De quando em quando acontecem-me estes momentos de constatação, francamente impiedosa, dos silvados que me atapetam a vida e é como se não houvesse fresta alguma por onde conseguisse escapar-me. Fico acocorada num canto, a engasgar-me de impaciência e não vale nem a pena sermonear-me com sensatezes salomónicas, porque nestas ocasiões a saturação é tanta que até ao Salomão mando às urtigas, e bem posso tentar sacudir os espinhos que eles, alheados, teimam em afincar-se à minha pele.
Hoje estava eu num desses dias avinagrados em que talvez devesse andar com um espanta-espíritos dependurado na cabeça ou, menos espaventosamente, fazer um intervalo e ir dormir, na esperança de que o acordar me trouxesse um outro, melhor, mundo.
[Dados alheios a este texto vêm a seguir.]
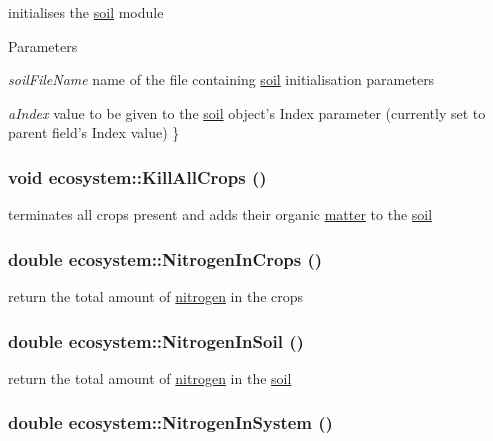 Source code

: initialises the \hyperlink{classsoil}{soil} module 
\begin{DoxyParams}{Parameters}
\item[{\em soilFileName}]name of the file containing \hyperlink{classsoil}{soil} initialisation parameters \item[{\em aIndex}]value to be given to the \hyperlink{classsoil}{soil} object's Index parameter (currently set to parent field's Index value) \} \end{DoxyParams}
\hypertarget{classecosystem_ae978ad3f949181bffc509034f73f61f4}{
\subsubsection[{KillAllCrops}]{\setlength{\rightskip}{0pt plus 5cm}void ecosystem::KillAllCrops ()}}
\label{classecosystem_ae978ad3f949181bffc509034f73f61f4}


terminates all crops present and adds their organic \hyperlink{classmatter}{matter} to the \hyperlink{classsoil}{soil} \hypertarget{classecosystem_a37510ceb9f78738a84d1155ffa592f12}{
\subsubsection[{NitrogenInCrops}]{\setlength{\rightskip}{0pt plus 5cm}double ecosystem::NitrogenInCrops ()}}
\label{classecosystem_a37510ceb9f78738a84d1155ffa592f12}


return the total amount of \hyperlink{classnitrogen}{nitrogen} in the crops \hypertarget{classecosystem_a8ffb63ec540734dcba14fd0d74ba7d14}{
\subsubsection[{NitrogenInSoil}]{\setlength{\rightskip}{0pt plus 5cm}double ecosystem::NitrogenInSoil ()}}
\label{classecosystem_a8ffb63ec540734dcba14fd0d74ba7d14}


return the total amount of \hyperlink{classnitrogen}{nitrogen} in the \hyperlink{classsoil}{soil} \hypertarget{classecosystem_acfb7342a6031a4451c885cf8ee9b365e}{
\subsubsection[{NitrogenInSystem}]{\setlength{\rightskip}{0pt plus 5cm}double ecosystem::NitrogenInSystem ()}}
\label{classecosystem_acfb7342a6031a4451c885cf8ee9b365e}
Mas como não podia deixar de ser, é claro que não fiz nada disso e que, com uma ventania a arejar-me a cabeça, fui buscar uns óculos lavados à gaveta, daqueles que trazem uma corzinha colada às lentes, e vestir uma saia bem rodada e florida, com bolsos dos grandes, onde posso guardar segredos e tesouros.
Talvez por coincidência, acaso, ou outra qualquer conspiração, eis que se me abracadabra uma porta recheada de sorrisos frescos, acabadinhos de colher, e um par de mãos, abertas que nem asas, me acolhe e perlimpimpimpa as silvas e os vinagres, transformando-os numas belas pratadas de doces, tão sinceros quanto primaveris.
De repente, já estou a cantarolar as palavras do Régio, debruço-me à varanda daquela bela janela, lambuzo-me sem reticências com uma travessa de leite-creme e tenho criancices tais, tais e tantas, que bom será ter pudor de as contar seja a quem for.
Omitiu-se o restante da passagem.